Exercise —
Among the entries that follow, the required portion opens with the line containing "of read sizes" and closes with the line containing "(which is carried in the payloads.)". Give that portion again exactly, and nothing else.

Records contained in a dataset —
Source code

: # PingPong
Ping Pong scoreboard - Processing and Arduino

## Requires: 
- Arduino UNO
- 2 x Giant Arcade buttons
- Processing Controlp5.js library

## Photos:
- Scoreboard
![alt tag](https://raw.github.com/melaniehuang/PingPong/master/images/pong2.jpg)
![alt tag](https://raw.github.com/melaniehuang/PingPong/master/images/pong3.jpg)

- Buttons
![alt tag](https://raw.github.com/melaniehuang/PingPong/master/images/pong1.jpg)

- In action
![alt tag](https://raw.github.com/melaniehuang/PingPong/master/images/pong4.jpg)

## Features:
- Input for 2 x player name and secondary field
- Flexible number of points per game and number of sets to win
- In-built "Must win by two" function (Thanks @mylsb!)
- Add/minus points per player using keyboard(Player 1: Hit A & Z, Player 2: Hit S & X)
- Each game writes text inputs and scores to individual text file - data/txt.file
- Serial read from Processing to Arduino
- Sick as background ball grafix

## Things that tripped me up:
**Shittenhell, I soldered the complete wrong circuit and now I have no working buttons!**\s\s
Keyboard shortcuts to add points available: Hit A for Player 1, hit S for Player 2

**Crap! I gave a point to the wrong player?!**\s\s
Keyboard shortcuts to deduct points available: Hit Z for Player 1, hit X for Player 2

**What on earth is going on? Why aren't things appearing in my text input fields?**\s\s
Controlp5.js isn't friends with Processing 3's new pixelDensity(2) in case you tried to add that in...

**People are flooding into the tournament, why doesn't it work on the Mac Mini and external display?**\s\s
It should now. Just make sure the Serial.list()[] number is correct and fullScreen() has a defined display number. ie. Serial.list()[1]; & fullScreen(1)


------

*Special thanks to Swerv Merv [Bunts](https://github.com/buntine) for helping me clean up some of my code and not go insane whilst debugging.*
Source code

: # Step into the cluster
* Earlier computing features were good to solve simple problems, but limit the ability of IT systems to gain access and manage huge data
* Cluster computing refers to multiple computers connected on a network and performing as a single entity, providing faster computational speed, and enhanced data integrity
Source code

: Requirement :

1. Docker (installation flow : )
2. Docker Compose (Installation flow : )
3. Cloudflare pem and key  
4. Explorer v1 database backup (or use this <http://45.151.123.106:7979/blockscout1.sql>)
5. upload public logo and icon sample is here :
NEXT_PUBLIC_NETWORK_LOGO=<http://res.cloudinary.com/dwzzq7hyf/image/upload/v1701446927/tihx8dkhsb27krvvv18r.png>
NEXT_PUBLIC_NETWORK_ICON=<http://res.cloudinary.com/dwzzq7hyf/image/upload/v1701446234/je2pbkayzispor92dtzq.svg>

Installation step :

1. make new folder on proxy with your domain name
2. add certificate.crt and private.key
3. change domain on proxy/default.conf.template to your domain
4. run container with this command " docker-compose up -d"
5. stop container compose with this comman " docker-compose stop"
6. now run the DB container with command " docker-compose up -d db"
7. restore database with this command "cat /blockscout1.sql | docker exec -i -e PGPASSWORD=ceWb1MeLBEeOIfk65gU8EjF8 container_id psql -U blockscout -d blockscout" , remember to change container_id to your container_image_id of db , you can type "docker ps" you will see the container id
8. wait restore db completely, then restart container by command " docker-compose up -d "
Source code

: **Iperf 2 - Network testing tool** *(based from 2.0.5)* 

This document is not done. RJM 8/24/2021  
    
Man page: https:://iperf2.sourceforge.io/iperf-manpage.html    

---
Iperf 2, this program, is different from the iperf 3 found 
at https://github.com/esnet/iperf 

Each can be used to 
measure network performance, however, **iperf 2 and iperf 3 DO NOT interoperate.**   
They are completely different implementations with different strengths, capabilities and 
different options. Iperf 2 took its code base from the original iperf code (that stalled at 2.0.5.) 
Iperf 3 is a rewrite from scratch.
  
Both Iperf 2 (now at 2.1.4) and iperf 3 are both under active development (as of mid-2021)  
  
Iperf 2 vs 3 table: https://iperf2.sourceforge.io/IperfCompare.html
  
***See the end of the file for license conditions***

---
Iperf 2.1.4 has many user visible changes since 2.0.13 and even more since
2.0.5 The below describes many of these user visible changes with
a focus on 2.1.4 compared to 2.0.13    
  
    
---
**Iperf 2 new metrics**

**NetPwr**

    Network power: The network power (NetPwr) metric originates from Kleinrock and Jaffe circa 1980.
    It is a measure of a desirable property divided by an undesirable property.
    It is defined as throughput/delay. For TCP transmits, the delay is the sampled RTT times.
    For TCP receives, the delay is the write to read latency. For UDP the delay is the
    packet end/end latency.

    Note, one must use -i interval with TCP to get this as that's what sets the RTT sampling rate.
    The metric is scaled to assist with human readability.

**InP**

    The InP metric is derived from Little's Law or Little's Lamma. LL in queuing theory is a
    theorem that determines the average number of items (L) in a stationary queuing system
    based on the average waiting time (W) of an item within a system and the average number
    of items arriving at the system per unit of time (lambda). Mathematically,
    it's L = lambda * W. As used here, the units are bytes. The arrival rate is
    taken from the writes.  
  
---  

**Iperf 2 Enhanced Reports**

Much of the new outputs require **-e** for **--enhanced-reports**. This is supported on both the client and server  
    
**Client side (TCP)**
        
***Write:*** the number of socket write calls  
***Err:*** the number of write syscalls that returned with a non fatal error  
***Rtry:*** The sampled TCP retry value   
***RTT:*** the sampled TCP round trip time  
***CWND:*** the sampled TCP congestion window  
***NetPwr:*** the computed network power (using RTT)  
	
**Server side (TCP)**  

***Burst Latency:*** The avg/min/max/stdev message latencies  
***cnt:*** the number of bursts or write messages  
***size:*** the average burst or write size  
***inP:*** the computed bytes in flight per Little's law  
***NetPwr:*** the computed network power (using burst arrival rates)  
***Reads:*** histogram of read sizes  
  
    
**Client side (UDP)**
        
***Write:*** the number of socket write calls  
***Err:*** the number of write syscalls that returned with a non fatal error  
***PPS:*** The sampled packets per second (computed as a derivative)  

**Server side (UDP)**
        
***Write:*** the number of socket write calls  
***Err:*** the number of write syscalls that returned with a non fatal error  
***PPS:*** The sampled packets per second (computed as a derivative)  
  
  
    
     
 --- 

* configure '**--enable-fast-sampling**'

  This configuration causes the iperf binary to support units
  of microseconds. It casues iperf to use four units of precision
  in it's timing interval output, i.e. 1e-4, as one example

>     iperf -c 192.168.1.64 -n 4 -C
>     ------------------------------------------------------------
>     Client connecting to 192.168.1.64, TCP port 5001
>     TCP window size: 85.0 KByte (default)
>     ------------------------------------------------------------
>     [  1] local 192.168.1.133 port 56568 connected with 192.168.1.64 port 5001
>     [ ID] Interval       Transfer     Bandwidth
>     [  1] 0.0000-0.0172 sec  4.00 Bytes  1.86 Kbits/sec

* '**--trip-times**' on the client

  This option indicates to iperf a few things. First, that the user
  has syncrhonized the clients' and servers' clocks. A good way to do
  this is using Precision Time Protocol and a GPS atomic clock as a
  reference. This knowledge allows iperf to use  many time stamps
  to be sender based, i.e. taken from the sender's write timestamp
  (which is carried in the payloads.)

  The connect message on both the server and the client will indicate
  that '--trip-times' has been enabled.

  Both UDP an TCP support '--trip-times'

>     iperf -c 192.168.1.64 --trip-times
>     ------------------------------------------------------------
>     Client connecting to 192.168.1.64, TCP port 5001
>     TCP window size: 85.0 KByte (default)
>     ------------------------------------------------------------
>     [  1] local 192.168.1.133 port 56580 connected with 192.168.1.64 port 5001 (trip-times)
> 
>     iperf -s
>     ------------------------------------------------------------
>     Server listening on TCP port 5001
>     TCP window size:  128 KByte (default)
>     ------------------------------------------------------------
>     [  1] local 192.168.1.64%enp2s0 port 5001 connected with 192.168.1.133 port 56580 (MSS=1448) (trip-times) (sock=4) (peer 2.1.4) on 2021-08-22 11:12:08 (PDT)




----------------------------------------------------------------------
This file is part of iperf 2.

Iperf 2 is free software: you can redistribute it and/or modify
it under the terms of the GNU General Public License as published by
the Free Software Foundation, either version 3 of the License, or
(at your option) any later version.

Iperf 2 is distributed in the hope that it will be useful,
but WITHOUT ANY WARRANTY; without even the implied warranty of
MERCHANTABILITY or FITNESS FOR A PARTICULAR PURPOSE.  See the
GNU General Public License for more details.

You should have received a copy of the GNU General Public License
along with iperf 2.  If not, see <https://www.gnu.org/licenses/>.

Written response —
***Reads:*** histogram of read sizes  
  
    
**Client side (UDP)**
        
***Write:*** the number of socket write calls  
***Err:*** the number of write syscalls that returned with a non fatal error  
***PPS:*** The sampled packets per second (computed as a derivative)  

**Server side (UDP)**
        
***Write:*** the number of socket write calls  
***Err:*** the number of write syscalls that returned with a non fatal error  
***PPS:*** The sampled packets per second (computed as a derivative)  
  
  
    
     
 --- 

* configure '**--enable-fast-sampling**'

  This configuration causes the iperf binary to support units
  of microseconds. It casues iperf to use four units of precision
  in it's timing interval output, i.e. 1e-4, as one example

>     iperf -c 192.168.1.64 -n 4 -C
>     ------------------------------------------------------------
>     Client connecting to 192.168.1.64, TCP port 5001
>     TCP window size: 85.0 KByte (default)
>     ------------------------------------------------------------
>     [  1] local 192.168.1.133 port 56568 connected with 192.168.1.64 port 5001
>     [ ID] Interval       Transfer     Bandwidth
>     [  1] 0.0000-0.0172 sec  4.00 Bytes  1.86 Kbits/sec

* '**--trip-times**' on the client

  This option indicates to iperf a few things. First, that the user
  has syncrhonized the clients' and servers' clocks. A good way to do
  this is using Precision Time Protocol and a GPS atomic clock as a
  reference. This knowledge allows iperf to use  many time stamps
  to be sender based, i.e. taken from the sender's write timestamp
  (which is carried in the payloads.)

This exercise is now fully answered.